When the string "some" occurs in a line of the listing below, return that line.
##########
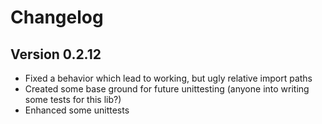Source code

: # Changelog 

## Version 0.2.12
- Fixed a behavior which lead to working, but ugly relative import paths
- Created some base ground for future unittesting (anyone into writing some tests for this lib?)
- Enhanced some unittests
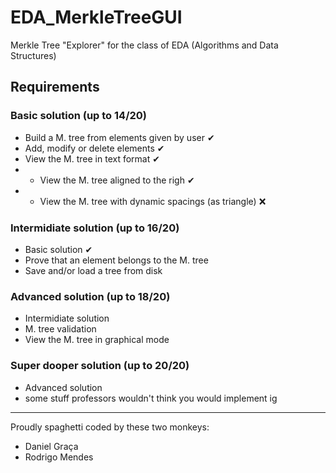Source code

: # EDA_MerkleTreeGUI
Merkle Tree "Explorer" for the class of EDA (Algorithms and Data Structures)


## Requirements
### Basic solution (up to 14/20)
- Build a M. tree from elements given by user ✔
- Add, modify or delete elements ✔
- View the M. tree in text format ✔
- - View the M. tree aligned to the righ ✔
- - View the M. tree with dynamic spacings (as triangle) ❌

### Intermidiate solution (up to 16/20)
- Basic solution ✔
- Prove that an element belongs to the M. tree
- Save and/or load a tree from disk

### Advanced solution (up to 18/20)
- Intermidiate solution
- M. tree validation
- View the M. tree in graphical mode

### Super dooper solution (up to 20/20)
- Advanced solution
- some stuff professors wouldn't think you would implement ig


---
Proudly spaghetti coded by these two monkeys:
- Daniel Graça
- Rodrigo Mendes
##########
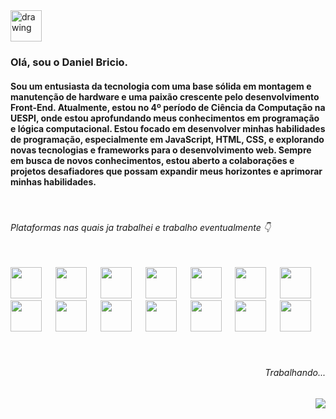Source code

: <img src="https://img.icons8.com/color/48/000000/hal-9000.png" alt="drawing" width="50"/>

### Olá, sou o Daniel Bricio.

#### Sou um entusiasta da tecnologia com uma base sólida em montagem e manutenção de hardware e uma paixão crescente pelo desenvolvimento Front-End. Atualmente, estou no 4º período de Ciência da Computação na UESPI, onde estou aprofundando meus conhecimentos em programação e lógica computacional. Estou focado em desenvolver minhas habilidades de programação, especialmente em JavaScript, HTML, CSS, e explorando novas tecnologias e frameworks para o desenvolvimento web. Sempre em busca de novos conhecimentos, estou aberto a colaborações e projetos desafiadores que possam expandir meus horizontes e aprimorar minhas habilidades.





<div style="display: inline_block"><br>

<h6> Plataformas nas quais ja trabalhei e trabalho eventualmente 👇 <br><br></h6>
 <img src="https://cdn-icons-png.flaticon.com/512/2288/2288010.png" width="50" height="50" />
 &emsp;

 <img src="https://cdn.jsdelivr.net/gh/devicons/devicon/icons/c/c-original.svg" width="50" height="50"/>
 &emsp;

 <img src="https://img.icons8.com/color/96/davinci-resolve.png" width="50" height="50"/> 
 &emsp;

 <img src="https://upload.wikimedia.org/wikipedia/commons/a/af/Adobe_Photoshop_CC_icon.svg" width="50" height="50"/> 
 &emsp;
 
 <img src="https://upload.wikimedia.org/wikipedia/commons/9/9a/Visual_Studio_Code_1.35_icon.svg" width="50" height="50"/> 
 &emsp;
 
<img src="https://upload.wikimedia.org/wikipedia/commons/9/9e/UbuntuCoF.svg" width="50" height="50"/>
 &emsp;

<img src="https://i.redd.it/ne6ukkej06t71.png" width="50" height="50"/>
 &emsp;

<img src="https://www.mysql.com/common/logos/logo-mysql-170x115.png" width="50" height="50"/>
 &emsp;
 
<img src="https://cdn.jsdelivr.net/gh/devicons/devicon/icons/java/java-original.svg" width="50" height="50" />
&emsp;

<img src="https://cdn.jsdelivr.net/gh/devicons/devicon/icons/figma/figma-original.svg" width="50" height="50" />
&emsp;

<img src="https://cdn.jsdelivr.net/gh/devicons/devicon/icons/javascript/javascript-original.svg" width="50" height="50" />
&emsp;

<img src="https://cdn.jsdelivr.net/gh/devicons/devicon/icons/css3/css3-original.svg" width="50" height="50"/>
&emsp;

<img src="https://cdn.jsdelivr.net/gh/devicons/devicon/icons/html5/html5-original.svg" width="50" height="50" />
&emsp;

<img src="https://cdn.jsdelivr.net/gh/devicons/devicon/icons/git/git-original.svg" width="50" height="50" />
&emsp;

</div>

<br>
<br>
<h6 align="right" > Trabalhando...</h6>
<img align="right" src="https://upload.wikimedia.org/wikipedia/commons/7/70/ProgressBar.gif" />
##########
◆ EXERCISE RESULT:
- Created some base ground for future unittesting (anyone into writing some tests for this lib?)
- Enhanced some unittests
- some stuff professors wouldn't think you would implement ig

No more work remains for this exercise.